**Record extracts:**

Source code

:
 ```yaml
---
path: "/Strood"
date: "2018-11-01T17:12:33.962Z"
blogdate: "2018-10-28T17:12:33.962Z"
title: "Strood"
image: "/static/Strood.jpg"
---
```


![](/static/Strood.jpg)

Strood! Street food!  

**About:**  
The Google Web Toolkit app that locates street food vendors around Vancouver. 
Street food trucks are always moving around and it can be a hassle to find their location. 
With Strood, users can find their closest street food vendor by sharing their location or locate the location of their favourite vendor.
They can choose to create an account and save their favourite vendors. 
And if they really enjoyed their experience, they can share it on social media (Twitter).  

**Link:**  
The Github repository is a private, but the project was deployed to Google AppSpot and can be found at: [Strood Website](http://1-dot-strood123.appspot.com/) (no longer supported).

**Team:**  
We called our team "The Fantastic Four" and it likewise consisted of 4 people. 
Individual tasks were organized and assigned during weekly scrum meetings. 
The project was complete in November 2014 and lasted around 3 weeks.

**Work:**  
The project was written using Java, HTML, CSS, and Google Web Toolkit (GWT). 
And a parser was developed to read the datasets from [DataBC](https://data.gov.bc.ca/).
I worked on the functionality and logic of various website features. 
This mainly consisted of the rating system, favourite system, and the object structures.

**Exercise aim:**
Please make an exact copy of every record, leaving nothing out.

**Exercise response:**
Source code

:
 ```yaml
---
path: "/Strood"
date: "2018-11-01T17:12:33.962Z"
blogdate: "2018-10-28T17:12:33.962Z"
title: "Strood"
image: "/static/Strood.jpg"
---
```


![](/static/Strood.jpg)

Strood! Street food!  

**About:**  
The Google Web Toolkit app that locates street food vendors around Vancouver. 
Street food trucks are always moving around and it can be a hassle to find their location. 
With Strood, users can find their closest street food vendor by sharing their location or locate the location of their favourite vendor.
They can choose to create an account and save their favourite vendors. 
And if they really enjoyed their experience, they can share it on social media (Twitter).  

**Link:**  
The Github repository is a private, but the project was deployed to Google AppSpot and can be found at: [Strood Website](http://1-dot-strood123.appspot.com/) (no longer supported).

**Team:**  
We called our team "The Fantastic Four" and it likewise consisted of 4 people. 
Individual tasks were organized and assigned during weekly scrum meetings. 
The project was complete in November 2014 and lasted around 3 weeks.

**Work:**  
The project was written using Java, HTML, CSS, and Google Web Toolkit (GWT). 
And a parser was developed to read the datasets from [DataBC](https://data.gov.bc.ca/).
I worked on the functionality and logic of various website features. 
This mainly consisted of the rating system, favourite system, and the object structures.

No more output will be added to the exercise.